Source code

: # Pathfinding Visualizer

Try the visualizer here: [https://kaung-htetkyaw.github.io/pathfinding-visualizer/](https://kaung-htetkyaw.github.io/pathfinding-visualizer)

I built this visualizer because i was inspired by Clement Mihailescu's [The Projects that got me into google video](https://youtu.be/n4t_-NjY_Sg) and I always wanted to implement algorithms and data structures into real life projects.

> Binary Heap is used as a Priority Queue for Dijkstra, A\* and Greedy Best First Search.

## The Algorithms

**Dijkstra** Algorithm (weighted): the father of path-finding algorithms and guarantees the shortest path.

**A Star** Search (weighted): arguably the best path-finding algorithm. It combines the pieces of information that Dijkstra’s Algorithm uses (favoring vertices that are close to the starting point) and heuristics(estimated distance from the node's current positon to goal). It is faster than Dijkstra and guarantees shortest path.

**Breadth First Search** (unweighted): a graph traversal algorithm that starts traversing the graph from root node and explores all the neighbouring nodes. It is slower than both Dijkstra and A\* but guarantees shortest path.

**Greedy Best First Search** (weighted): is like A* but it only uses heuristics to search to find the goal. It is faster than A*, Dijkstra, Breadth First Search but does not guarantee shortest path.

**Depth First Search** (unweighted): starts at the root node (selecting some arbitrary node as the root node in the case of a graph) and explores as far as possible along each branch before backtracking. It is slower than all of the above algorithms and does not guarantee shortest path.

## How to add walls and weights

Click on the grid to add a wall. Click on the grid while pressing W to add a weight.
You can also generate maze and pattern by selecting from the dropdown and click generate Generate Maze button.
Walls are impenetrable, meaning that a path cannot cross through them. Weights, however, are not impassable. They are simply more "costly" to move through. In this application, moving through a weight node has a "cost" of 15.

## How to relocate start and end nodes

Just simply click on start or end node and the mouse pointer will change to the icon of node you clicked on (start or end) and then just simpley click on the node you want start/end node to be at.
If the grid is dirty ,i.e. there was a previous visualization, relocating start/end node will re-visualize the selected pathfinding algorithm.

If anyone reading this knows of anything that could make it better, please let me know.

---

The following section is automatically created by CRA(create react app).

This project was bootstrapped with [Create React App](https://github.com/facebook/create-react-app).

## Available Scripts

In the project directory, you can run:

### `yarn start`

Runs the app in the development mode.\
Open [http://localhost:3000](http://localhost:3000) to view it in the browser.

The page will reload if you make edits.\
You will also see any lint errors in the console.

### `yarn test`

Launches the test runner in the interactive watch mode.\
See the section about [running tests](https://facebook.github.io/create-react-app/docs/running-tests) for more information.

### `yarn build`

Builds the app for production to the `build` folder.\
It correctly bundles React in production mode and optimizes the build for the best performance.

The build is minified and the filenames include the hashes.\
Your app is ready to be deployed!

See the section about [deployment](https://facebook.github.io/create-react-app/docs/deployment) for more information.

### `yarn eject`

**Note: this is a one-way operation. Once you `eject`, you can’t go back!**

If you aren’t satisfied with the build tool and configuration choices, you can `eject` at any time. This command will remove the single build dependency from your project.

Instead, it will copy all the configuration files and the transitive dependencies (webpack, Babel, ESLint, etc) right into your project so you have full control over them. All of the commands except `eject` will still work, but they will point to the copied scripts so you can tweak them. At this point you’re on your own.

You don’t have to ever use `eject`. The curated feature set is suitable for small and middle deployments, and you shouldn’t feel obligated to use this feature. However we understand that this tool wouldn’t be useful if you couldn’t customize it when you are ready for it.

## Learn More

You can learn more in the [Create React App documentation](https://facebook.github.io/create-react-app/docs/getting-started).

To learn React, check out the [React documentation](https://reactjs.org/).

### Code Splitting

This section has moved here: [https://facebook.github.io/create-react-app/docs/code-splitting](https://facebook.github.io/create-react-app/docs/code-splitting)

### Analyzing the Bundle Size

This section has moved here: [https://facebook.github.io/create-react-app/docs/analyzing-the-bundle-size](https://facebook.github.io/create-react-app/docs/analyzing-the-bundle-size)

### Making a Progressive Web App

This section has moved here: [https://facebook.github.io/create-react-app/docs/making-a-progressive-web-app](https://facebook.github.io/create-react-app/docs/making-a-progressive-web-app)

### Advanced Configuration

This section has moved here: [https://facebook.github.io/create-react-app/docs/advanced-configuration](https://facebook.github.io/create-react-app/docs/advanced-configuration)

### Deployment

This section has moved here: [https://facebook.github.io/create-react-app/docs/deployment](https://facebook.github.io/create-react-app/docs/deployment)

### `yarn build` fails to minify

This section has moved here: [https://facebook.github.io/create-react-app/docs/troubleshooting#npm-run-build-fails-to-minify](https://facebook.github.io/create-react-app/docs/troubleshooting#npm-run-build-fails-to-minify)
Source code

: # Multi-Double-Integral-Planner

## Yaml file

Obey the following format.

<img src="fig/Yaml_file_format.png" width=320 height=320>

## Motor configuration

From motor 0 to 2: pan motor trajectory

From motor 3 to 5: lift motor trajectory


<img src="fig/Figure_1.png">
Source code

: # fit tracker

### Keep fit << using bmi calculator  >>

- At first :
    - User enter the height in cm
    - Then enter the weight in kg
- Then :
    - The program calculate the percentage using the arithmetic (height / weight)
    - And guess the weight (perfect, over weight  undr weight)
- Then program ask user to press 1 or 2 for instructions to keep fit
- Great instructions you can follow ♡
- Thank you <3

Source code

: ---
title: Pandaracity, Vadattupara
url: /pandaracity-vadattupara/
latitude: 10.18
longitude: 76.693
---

++++

### [ASSIGNMENT]
Using the listing above, return all lines where the word "information" occurs.

### [SOLUTION TO THIS PROBLEM]
**A Star** Search (weighted): arguably the best path-finding algorithm. It combines the pieces of information that Dijkstra’s Algorithm uses (favoring vertices that are close to the starting point) and heuristics(estimated distance from the node's current positon to goal). It is faster than Dijkstra and guarantees shortest path.
See the section about [running tests](https://facebook.github.io/create-react-app/docs/running-tests) for more information.
See the section about [deployment](https://facebook.github.io/create-react-app/docs/deployment) for more information.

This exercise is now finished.